How to run the output of the "find" on multiple threads/cores?

Apollo · Apr 12, 2015

Since I started using Freenas, I have made changes to my folder and dataset structure to make more efficient usage of the snapshot capability of ZFS.
I have been moving files and directories across datasets and because of the snapshots, I cannot recover the space unless I destroy snapshots prior to the data migration.
I have been looking around for ways to check differences between folder but this solution doesn't seem to be very efficient.
I have found mention of the "diff" command and the like, but this is limited to having to compare identical datasets, folders or files.
I am trying to push the search further and today I came to realize I can use CRC check capability within Freenas and scan the entire pool, the result being placed into a file for further analysis.

the command I am using is:

Code:

find /mnt/my_pool/  -exec shasum -a 512 -b {} \;>> shasum_My_pool.txt

This is going to be a fairly lengthy process, but this as the advantage to being run within Freenas itself using SSH under a "screen" or "tmux" session.

This may or may not be optimal, but I am looking at a way to break the "find" output across multiple threads/cores.

For instance, if "find" goes through a folder with 10 files, ie file_1, file_2, file3...., file_10, for each file it will run one instance of shsum, waiting for each instance being completed before moving to the next file.
Is it possible to set "find" to execute file_1 on one instance of "shsum" then file_2 on a second instance of "shsum" so that multiple instance of "shsum" running on different file can be run simultaneously, then when the first instance is finished, then "find" will send the next file file_3 to the first instance and so on until "find" doesn't have anything else to process?

fracai · Apr 13, 2015

You can use xargs which has support for multiple CPUs.

Code:

find /mnt/my_pool/ -print0 | xargs -0 -P2 -n100 shasum -a 512 -b >> shasum_my_pool.txt

Basically:
find:
"-print0" means separate found file names with a NUL character
xargs:
"-0" means read file names as separated by a NUL character
"-P2" means run up to 2 processes at the same time
"-n100" means send up to 100 file names to each process invocation

Now, there's one issue that I could see and I'm sure how it will turn out. The multiple processes will presumably all be printing at the same time, so it's possible that you could get multiple records interleaved and even printed with multiple entries printed partially on the same lines. I actually just ran a test and I did see this behavior. To get around this you can instead write each process to a different file and then concatenate them afterwards.

Code:

mkdir ./tmp/
find /mnt/my_pool/ -print0 | xargs -0 P2 -n100 sh -c 'sha1sum "$@" > "$(mktemp -p ./tmp/)"'
cat ./tmp/* > shasum_my_pool.txt

Now, when I ran this and compared the output to the single threaded version I was missing approximately two files for each temp file created. I'm not sure what's going on, but I'd bet it's something like the shell stripping off the first and last files for some reason. I'd need more time to investigate. You might have better luck writing a shell script that runs sha1sum on the input arguments and writes the result to a mktemp file. You could then call that script with xargs instead of doing things inline.

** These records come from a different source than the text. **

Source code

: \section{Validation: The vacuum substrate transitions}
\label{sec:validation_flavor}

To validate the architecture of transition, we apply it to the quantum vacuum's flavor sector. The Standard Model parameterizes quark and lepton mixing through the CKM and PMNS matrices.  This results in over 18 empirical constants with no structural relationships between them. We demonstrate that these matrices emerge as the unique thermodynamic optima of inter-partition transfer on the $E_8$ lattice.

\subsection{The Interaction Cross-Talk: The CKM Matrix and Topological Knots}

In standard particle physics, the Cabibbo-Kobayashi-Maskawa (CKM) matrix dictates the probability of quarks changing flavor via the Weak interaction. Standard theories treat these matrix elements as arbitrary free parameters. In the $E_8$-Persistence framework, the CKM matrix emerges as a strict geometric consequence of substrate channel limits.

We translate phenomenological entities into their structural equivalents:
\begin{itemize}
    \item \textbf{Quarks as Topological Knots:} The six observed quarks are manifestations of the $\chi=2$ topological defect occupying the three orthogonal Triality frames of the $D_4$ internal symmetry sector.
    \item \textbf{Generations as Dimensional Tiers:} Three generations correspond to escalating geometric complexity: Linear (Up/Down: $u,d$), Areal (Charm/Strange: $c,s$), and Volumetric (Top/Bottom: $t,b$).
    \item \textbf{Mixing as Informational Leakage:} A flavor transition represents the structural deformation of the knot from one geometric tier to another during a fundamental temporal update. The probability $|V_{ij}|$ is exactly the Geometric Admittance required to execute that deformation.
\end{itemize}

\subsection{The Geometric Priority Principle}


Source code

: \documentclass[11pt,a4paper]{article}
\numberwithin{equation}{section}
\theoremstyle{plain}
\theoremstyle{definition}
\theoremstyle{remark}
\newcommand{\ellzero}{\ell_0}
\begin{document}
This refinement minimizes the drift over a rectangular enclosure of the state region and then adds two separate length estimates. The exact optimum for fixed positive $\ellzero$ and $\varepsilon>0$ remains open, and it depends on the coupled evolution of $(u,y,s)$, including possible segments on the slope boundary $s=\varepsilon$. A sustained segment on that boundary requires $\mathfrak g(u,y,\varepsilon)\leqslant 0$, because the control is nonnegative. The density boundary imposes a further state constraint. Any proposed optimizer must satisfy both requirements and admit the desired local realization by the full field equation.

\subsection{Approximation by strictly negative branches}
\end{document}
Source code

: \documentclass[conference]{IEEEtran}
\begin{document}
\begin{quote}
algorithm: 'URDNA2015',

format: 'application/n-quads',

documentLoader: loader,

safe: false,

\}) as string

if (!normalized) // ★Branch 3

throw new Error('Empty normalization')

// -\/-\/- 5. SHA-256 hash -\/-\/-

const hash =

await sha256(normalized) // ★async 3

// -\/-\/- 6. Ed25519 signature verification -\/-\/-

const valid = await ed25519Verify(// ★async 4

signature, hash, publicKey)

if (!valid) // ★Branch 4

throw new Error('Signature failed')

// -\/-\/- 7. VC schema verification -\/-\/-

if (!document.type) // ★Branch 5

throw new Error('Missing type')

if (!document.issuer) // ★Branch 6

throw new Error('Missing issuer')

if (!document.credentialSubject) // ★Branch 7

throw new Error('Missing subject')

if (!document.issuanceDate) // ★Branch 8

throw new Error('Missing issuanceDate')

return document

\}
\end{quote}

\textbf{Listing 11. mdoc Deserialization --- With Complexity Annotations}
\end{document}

Anyway, this is generally the process you'd want to take. Hopefully it helps you get to your goal.

http://www.tummy.com/blogs/2010/04/19/tricks-using-xargs-to-feed-multiple-cpus/
http://www.unixcl.com/2014/04/unix-xargs-parallel-execution-of.html

Apollo · Apr 13, 2015

Great info, however -p option for mktemp doesn't exist on Freenas 9.3.

fracai · Apr 14, 2015

Ah, woops. You should be able to get the same effect with: "mktemp ./tmp/XXXXXX"

http://nixdoc.net/man-pages/FreeBSD/man1/mktemp.1.html

Apollo · Apr 15, 2015

I had lots of trouble executing your command reliably. I got lost between the single, double quote, and the use of th $@. It hink I am getting the hang of it but I wish the "man pages" would make there description clearer and more importantly point out the caveats, especially in the use of the "mktemp" command.
I didn't realize the "X" had to be capitalized for it to work.
Yet after numerous unsuccesful trials and errors I was able to get things working. However I can't still figure out the following.

I want to add the time it took for the operation to be completed, and the result stored on the same file as the calculated sha value. I must use the -a -o option with a file name , but because "mktemp" creates a different file name on every call of the function, I don't see an easy way to accomplish this.

I have tried many variation of the command:time -ao time.txt without success. Any recommendation?

fracai · Apr 15, 2015

OK, so I think you want something like:

Code:

find /mnt/my_pool/ -print0 | xargs -0 P2 -n100 sh -c 'FILE="$(mktemp ./tmp/XXXXXX)"; /usr/bin/time -ao "$FILE" sha1sum "$@" > "$FILE"'

Quoting can be tricky, especially when you get in to nesting quotes; try to copy and paste if possible. In this case, also note that I'm using '/usr/bin/time' as 'time' may be provided by the shell and won't understand '-ao'. So, in the example above, I'm saving the value returned by mktemp as FILE and then using that value later.

Hope this helps.

Apollo · Apr 15, 2015

Thanks, it now works.
I just corrected a typo from your code.

Code:

find /mnt/my_pool/ -print0 | xargs -0 -P2 -n100 sh -c 'FILE="$(mktemp ./tmp/XXXXXX)"; /usr/bin/time -ao "$FILE" shasum  "$@" > "$FILE"'

I have to iron out a thing or two to deal with the actual collected data.

fracai · Apr 16, 2015

Coo, glad I could help. I didn't initially know about "xargs -P" and I'll definitely be using it myself.

Apollo · Apr 17, 2015

Some updates:
I have been running the command last night and when I checked the output of the file which is supposed to include all the concatenated files, it was empty except for the date I placed before and after in order to know how long the process really took.
I thought I had a "carrier feed" issue on the line, no.
I ran the "cat" command manually and got the
"/bin/cat: Argument list too long."

Who knew there would be FreeBSD limitation on the code itself. So much for ZFS.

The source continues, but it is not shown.